The Lozarithm Lens

By lozarithm

Calne Blue Plaques #3

When I took this, I wasn't thinking about the blue plaque series. I had sat down on a bench by the river in the town centre, just below Fay's Bistro, to test out the 4G on the iPad. Reception was fine, but it kept insisting I turn on Location services when I tried to check in, when it already was, as this HDR picture taken with the iPad, with GPS info included, proves.

When I got back I realised that there is a plaque to denote the site of the monolithic Harris factory that used to dominate the town centre. It had been demolished by the time I moved to the town, but the redevelopment of the area, the new library and shops and the re-siting of the path of the river, took place under my watchful eye. Initially it was going to be grander than it now is, but the recession happened midway through the whole ongoing process.

The river used to run underneath the factory and there was no green area to be seen. The library is the large, partly round building seen to the right of the image.

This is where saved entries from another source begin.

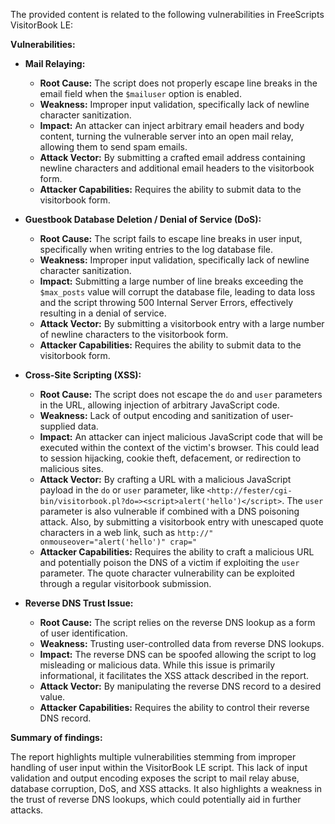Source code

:The provided content is related to the following vulnerabilities in FreeScripts VisitorBook LE:

**Vulnerabilities:**

*   **Mail Relaying:**
    *   **Root Cause:** The script does not properly escape line breaks in the email field when the `$mailuser` option is enabled.
    *   **Weakness:** Improper input validation, specifically lack of newline character sanitization.
    *   **Impact:** An attacker can inject arbitrary email headers and body content, turning the vulnerable server into an open mail relay, allowing them to send spam emails.
    *   **Attack Vector:** By submitting a crafted email address containing newline characters and additional email headers to the visitorbook form.
    *   **Attacker Capabilities:**  Requires the ability to submit data to the visitorbook form.

*   **Guestbook Database Deletion / Denial of Service (DoS):**
    *   **Root Cause:** The script fails to escape line breaks in user input, specifically when writing entries to the log database file.
    *   **Weakness:** Improper input validation, specifically lack of newline character sanitization.
    *   **Impact:** Submitting a large number of line breaks exceeding the `$max_posts` value will corrupt the database file, leading to data loss and the script throwing 500 Internal Server Errors, effectively resulting in a denial of service.
    *   **Attack Vector:** By submitting a visitorbook entry with a large number of newline characters to the visitorbook form.
    *   **Attacker Capabilities:** Requires the ability to submit data to the visitorbook form.

*   **Cross-Site Scripting (XSS):**
    *   **Root Cause:** The script does not escape the `do` and `user` parameters in the URL, allowing injection of arbitrary JavaScript code.
    *   **Weakness:** Lack of output encoding and sanitization of user-supplied data.
    *   **Impact:** An attacker can inject malicious JavaScript code that will be executed within the context of the victim's browser. This could lead to session hijacking, cookie theft, defacement, or redirection to malicious sites.
    *   **Attack Vector:** By crafting a URL with a malicious JavaScript payload in the `do` or `user` parameter, like `<http://fester/cgi-bin/visitorbook.pl?do=><script>alert('hello')</script>`. The `user` parameter is also vulnerable if combined with a DNS poisoning attack.
        Also, by submitting a visitorbook entry with unescaped quote characters in a web link, such as `http://" onmouseover="alert('hello')" crap="`
    *   **Attacker Capabilities:** Requires the ability to craft a malicious URL and potentially poison the DNS of a victim if exploiting the `user` parameter. The quote character vulnerability can be exploited through a regular visitorbook submission.

*   **Reverse DNS Trust Issue:**
    *   **Root Cause:** The script relies on the reverse DNS lookup as a form of user identification.
    *   **Weakness:** Trusting user-controlled data from reverse DNS lookups.
    *   **Impact:** The reverse DNS can be spoofed allowing the script to log misleading or malicious data. While this issue is primarily informational, it facilitates the XSS attack described in the report.
    *   **Attack Vector:** By manipulating the reverse DNS record to a desired value.
    *    **Attacker Capabilities:** Requires the ability to control their reverse DNS record.

**Summary of findings:**

The report highlights multiple vulnerabilities stemming from improper handling of user input within the VisitorBook LE script. This lack of input validation and output encoding exposes the script to mail relay abuse, database corruption, DoS, and XSS attacks. It also highlights a weakness in the trust of reverse DNS lookups, which could potentially aid in further attacks.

Harris' Bacon Factory Sites
In 18th century a widow, Sarah Harris and her son John, came from Devizes and set up a small butcher’s shop in what is now Church Street, then known as Butcher’s Row because of the number of butchers’ shops located there. [Some of the gravestones in the north end of the churchyard are worn down where the butchers used to sharpen their knives on them]. Sarah’s grandsons set up separate butcher’s shops, John in the High Street and Thomas in Church Street
Until the opening of the railway, pigs reared in Ireland were shipped across to Bristol and then walked along the Great West Road to markets in London at about 12 miles a day. By the time they reached Calne it was clear that some of them were not going to survive the rest of the journey and were sold off cheap, benefitting the Harris brothers.
John Harris’ sons, Charles, Thomas and George amalgamated and the business flourished. The biggest development was in 1850s when they began to introduce ice imported by canal to keep the meat cool, enabling them to trade during the warmer months.
The factory was extended and at its peak covered a huge area from beside the Heritage Centre, including the central car park, up to Bank House- then across Church Street by an aerial bridge to the slaughter house that spread across the area now covered by the new shops and the library.
1940s the factory was amongst the most advanced in the world. It employed 1400 people, processed 120,000 pigs a year and Wiltshire cure ham was internationally famous, but with the decline of the pork industry in the west and the lack of reinvestment in the 1980s, the factory became uneconomic.
It closed in 1982 and was demolished 1983/4, revealing for the first time in 50 years the River Marden running through the centre of the town and views of the church tower. The demolition enabled the redevelopment of the town centre over a period of years – still in progress.
- Calne Heritage

L.
9.12.2014 (1848 hr)

Blip #1438
Consecutive Blip #000
Day #1720
LOTD #673 (#793 including archived blips)

Calne series
Calne Blue Plaque series
iPad series
River series
River Marden series

Lozarhythm Of The Day:
Elmore James - Strange Angels (recorded 23-24 May 1960, New York NY)
Elmore James (vocal, guitar), Homesick James (bass guitar), Wild Jimmy Spruill (guitar), Johnny Acey (piano), unknown (saxes), Belton Evans (drums)
Although I have a number of Elmore James CDs, because they tend to be compilations they have several duplications and some omissions, so I had not heard this until it turned up on the radio on this day, played because it featured Jimmy Spruill, an under appreciated session guitarist who played on around 3,000 records in his time.
“My ‘scratchin’’ style came about because I sat down one day, I didn’t know what to play. It really came from ‘Kansas City’, that ‘chicka-chick-chick’. The guy who recorded me said ‘I don’t want that!’... I said ‘I’m gonna play what I want to play, if you don’t like it, forget about it... I got a name for scratchin!’”, Jimmy Spruill said in a 1986 interview, describing his style as “...up and down strokes, but I knew how to choke the strings... you had to choke all the way down the neck to get that scratchin’ sound. Then I bent the notes, eight notes above from where I started... you know, ‘Eeeeooowwww’ back down. It’s hard if you don’t know how to do it, but to me it come natural. It was my own sound. I don’t go behind nobody... if I can’t be my own person, I don’t bother with it!”